Saved data entries:

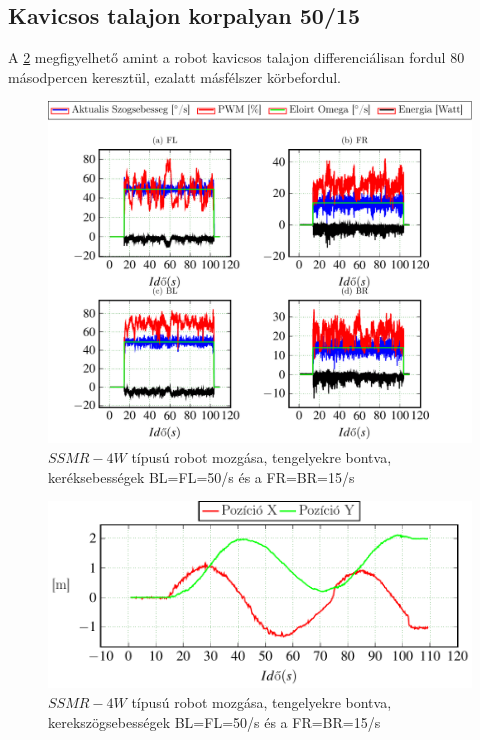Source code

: \subsection{Kavicsos talajon korpalyan 50/15}
A \ref{fig:KorP0705a} megfigyelhető amint a robot kavicsos talajon differenciálisan fordul 80 másodpercen keresztül, ezalatt másfélszer körbefordul.

\renewcommand{\GlobalPath}{Meresek/Mozgasok/NormalMukodes/Korpalya_07_05_Kavicsos/}
\renewcommand{\secondImage}{*}

%

%

\begin{figure}[H]
  \includegraphics{tikz/KorP0705x.pdf}
  \caption{$SSMR-4W$ típusú robot mozgása, tengelyekre bontva, keréksebességek BL=FL=50\degree/s és a FR=BR=15\degree/s}
  \label{fig:KorP0705x}  
\end{figure}


\begin{figure}[H]
  \includegraphics{tikz/KorP0705a.pdf}
  \caption{$SSMR-4W$ típusú robot mozgása, tengelyekre bontva, kerekszögsebességek BL=FL=50\degree/s és a FR=BR=15\degree/s}
  \label{fig:KorP0705a}  
\end{figure}


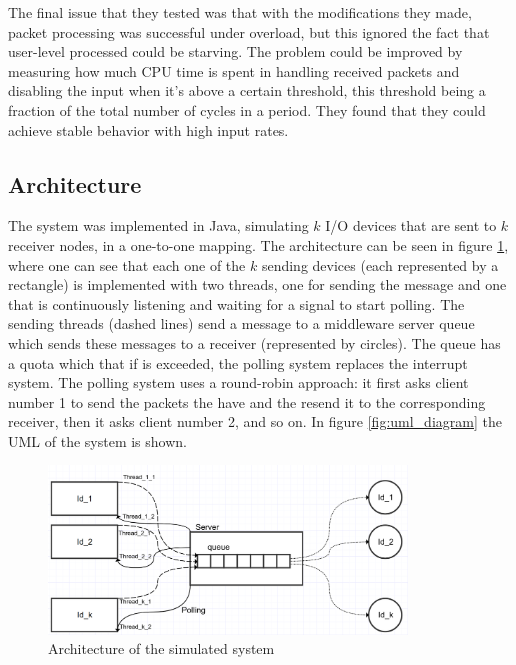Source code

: \documentclass{article}
\begin{document}
The final issue that they tested was that with the modifications they made, packet processing was successful under overload, but this ignored the fact that user-level processed could be starving. The problem could be improved by measuring how much CPU time is spent in handling received packets and disabling the input when it's above a certain threshold, this threshold being a fraction of the total number of cycles in a period. They found that they could achieve stable behavior with high input rates.

\subsection{Architecture}

The system was implemented in Java, simulating $k$ I/O devices that are sent to $k$ receiver nodes, in a one-to-one mapping. The architecture can be seen in figure \ref{fig:arch_diagram}, where one can see that each one of the $k$ sending devices (each represented by a rectangle) is implemented with two threads, one for sending the message and one that is continuously listening and waiting for a signal to start polling. The sending threads (dashed lines) send a message to a middleware server queue which sends these messages to a receiver (represented by circles). The queue has a quota which that if is exceeded, the polling system replaces the interrupt system. The polling system uses a round-robin approach: it first asks client number 1 to send the packets the have and the resend it to the corresponding receiver, then it asks client number 2, and so on. In figure \ref{fig:uml_diagram} the UML of the system is shown.



\begin{figure}[h]
    \centering
    \includegraphics[width=0.85\textwidth]{diagram.png}
    \caption{Architecture of the simulated system}
    \label{fig:arch_diagram}
\end{figure}
\end{document}
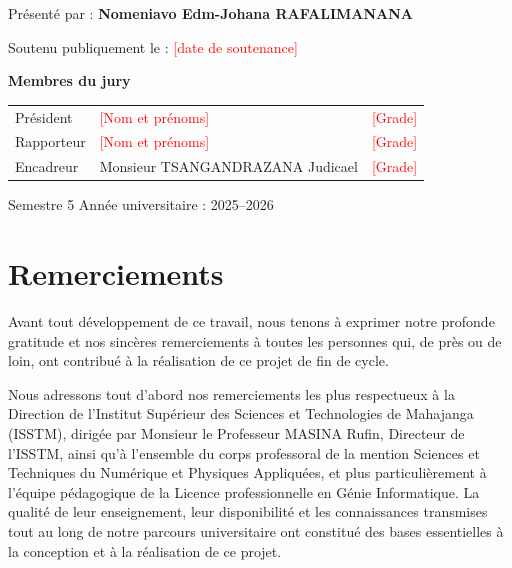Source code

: \documentclass[12pt,a4paper,oneside]{report}
\newcommand{\aremplir}[1]{\textcolor{red}{[#1]}}
\begin{document}
\begin{titlepage}
\vfill
{\large Présenté par : \textbf{Nomeniavo Edm-Johana RAFALIMANANA}\par}
\vspace{0.35cm}
{\normalsize Soutenu publiquement le : \aremplir{date de soutenance}\par}

\vfill
{\large\bfseries Membres du jury\par}
\vspace{0.35cm}
{\large
\begin{tabular}{@{}l@{\quad:\quad}l@{\qquad}l@{}}
  Président  & \aremplir{Nom et prénoms}        & \aremplir{Grade} \\[5pt]
  Rapporteur & \aremplir{Nom et prénoms}        & \aremplir{Grade} \\[5pt]
  Encadreur  & Monsieur TSANGANDRAZANA Judicael & \aremplir{Grade} \\
\end{tabular}\par}

\vfill
{\large Semestre 5 \quad\textbullet\quad Année universitaire : 2025--2026\par}
\end{titlepage}
\restoregeometry


\chapter*{Remerciements}

Avant tout développement de ce travail, nous tenons à exprimer notre profonde gratitude et nos sincères remerciements à toutes les personnes qui, de près ou de loin, ont contribué à la réalisation de ce projet de fin de cycle.

Nous adressons tout d'abord nos remerciements les plus respectueux à la Direction de l'Institut Supérieur des Sciences et Technologies de Mahajanga (ISSTM), dirigée par Monsieur le Professeur MASINA Rufin, Directeur de l'ISSTM, ainsi qu'à l'ensemble du corps professoral de la mention Sciences et Techniques du Numérique et Physiques Appliquées, et plus particulièrement à l'équipe pédagogique de la Licence professionnelle en Génie Informatique. La qualité de leur enseignement, leur disponibilité et les connaissances transmises tout au long de notre parcours universitaire ont constitué des bases essentielles à la conception et à la réalisation de ce projet.
\end{document}

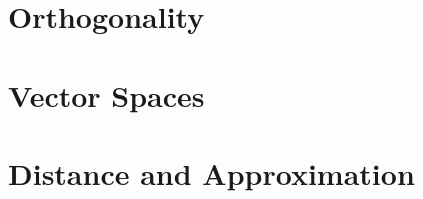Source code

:   \chapter{Orthogonality}
    
    
    
    
    

  \chapter{Vector Spaces}
    
    
    
    
    
    
    

  \chapter{Distance and Approximation}
    
    
    
    
    



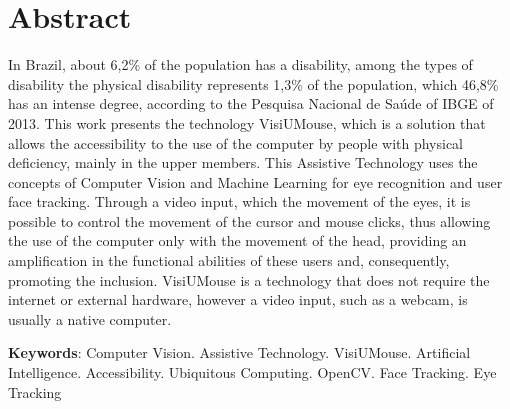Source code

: \chapter*{Abstract}
\begin{singlespace}
{\fontsize{12pt}{\baselineskip} \selectfont \noindent
In Brazil, about 6,2\% of the population has a disability, among the types of disability the physical disability represents 1,3\% of the population, which 46,8\% has an intense degree, according to the Pesquisa  Nacional de Saúde of IBGE of 2013. This work presents the technology VisiUMouse, which is a solution that allows the accessibility to the use of the computer by people with physical deficiency, mainly in the upper members. This Assistive Technology uses the concepts of Computer Vision and Machine Learning for eye recognition and user face tracking. Through a video input, which the movement of the eyes, it is possible to control the movement of the cursor and mouse clicks, thus allowing the use of the computer only with the movement of the head, providing an amplification in the functional abilities of these users and, consequently, promoting the inclusion. VisiUMouse is a technology that does not require the internet or external hardware, however a video input, such as a webcam, is usually a native computer.
}
\end{singlespace}

\begin{singlespace}
\noindent \onehalfspacing
\textbf{Keywords}: Computer Vision. Assistive Technology. VisiUMouse. Artificial Intelligence. Accessibility. Ubiquitous Computing. OpenCV. Face Tracking. Eye Tracking
\end{singlespace}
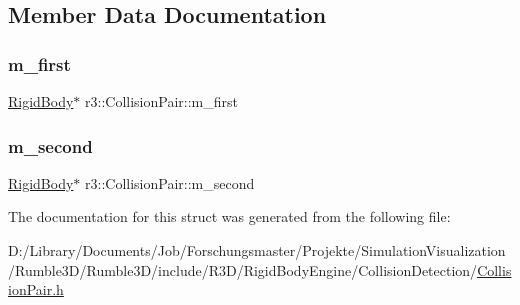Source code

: \subsection{Member Data Documentation}
\mbox{\label{structr3_1_1_collision_pair_a6c2fbf8e05b333a4e93f6ac75049d429}} 
\subsubsection{\texorpdfstring{m\+\_\+first}{m\_first}}
{\footnotesize\ttfamily \mbox{\hyperlink{classr3_1_1_rigid_body}{Rigid\+Body}}$\ast$ r3\+::\+Collision\+Pair\+::m\+\_\+first}

\mbox{\label{structr3_1_1_collision_pair_ad7ff97123502a1e0535d3f5da8013411}} 
\subsubsection{\texorpdfstring{m\+\_\+second}{m\_second}}
{\footnotesize\ttfamily \mbox{\hyperlink{classr3_1_1_rigid_body}{Rigid\+Body}}$\ast$ r3\+::\+Collision\+Pair\+::m\+\_\+second}



The documentation for this struct was generated from the following file\+:\begin{DoxyCompactItemize}
\item 
D\+:/\+Library/\+Documents/\+Job/\+Forschungsmaster/\+Projekte/\+Simulation\+Visualization/\+Rumble3\+D/\+Rumble3\+D/include/\+R3\+D/\+Rigid\+Body\+Engine/\+Collision\+Detection/\mbox{\hyperlink{_collision_pair_8h}{Collision\+Pair.\+h}}\end{DoxyCompactItemize}
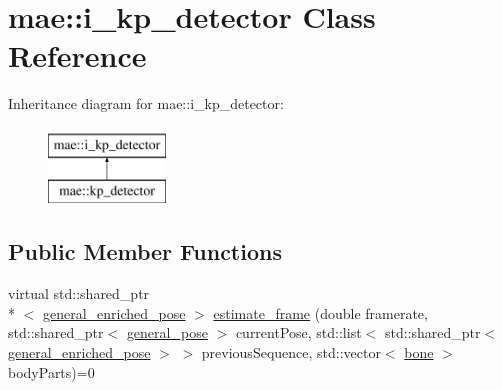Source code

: \hypertarget{classmae_1_1i__kp__detector}{\section{mae\-:\-:i\-\_\-kp\-\_\-detector Class Reference}
\label{classmae_1_1i__kp__detector}
}
Inheritance diagram for mae\-:\-:i\-\_\-kp\-\_\-detector\-:\begin{figure}[H]
\begin{center}
\leavevmode
\includegraphics[height=2.000000cm]{classmae_1_1i__kp__detector}
\end{center}
\end{figure}
\subsection*{Public Member Functions}
\begin{DoxyCompactItemize}
\item 
virtual std\-::shared\-\_\-ptr\\*
$<$ \hyperlink{classmae_1_1general__enriched__pose}{general\-\_\-enriched\-\_\-pose} $>$ \hyperlink{classmae_1_1i__kp__detector_a42a950416d5bc959544c0138a8526847}{estimate\-\_\-frame} (double framerate, std\-::shared\-\_\-ptr$<$ \hyperlink{classmae_1_1general__pose}{general\-\_\-pose} $>$ current\-Pose, std\-::list$<$ std\-::shared\-\_\-ptr$<$ \hyperlink{classmae_1_1general__enriched__pose}{general\-\_\-enriched\-\_\-pose} $>$ $>$ previous\-Sequence, std\-::vector$<$ \hyperlink{classmae_1_1bone}{bone} $>$ body\-Parts)=0
\end{DoxyCompactItemize}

WORK REQUIRED: Which of the lines above include the word "tengelyekre"? List those lines.

PROBLEM SOLUTION:
  \caption{$SSMR-4W$ típusú robot mozgása, tengelyekre bontva, keréksebességek BL=FL=50\degree/s és a FR=BR=15\degree/s}
  \caption{$SSMR-4W$ típusú robot mozgása, tengelyekre bontva, kerekszögsebességek BL=FL=50\degree/s és a FR=BR=15\degree/s}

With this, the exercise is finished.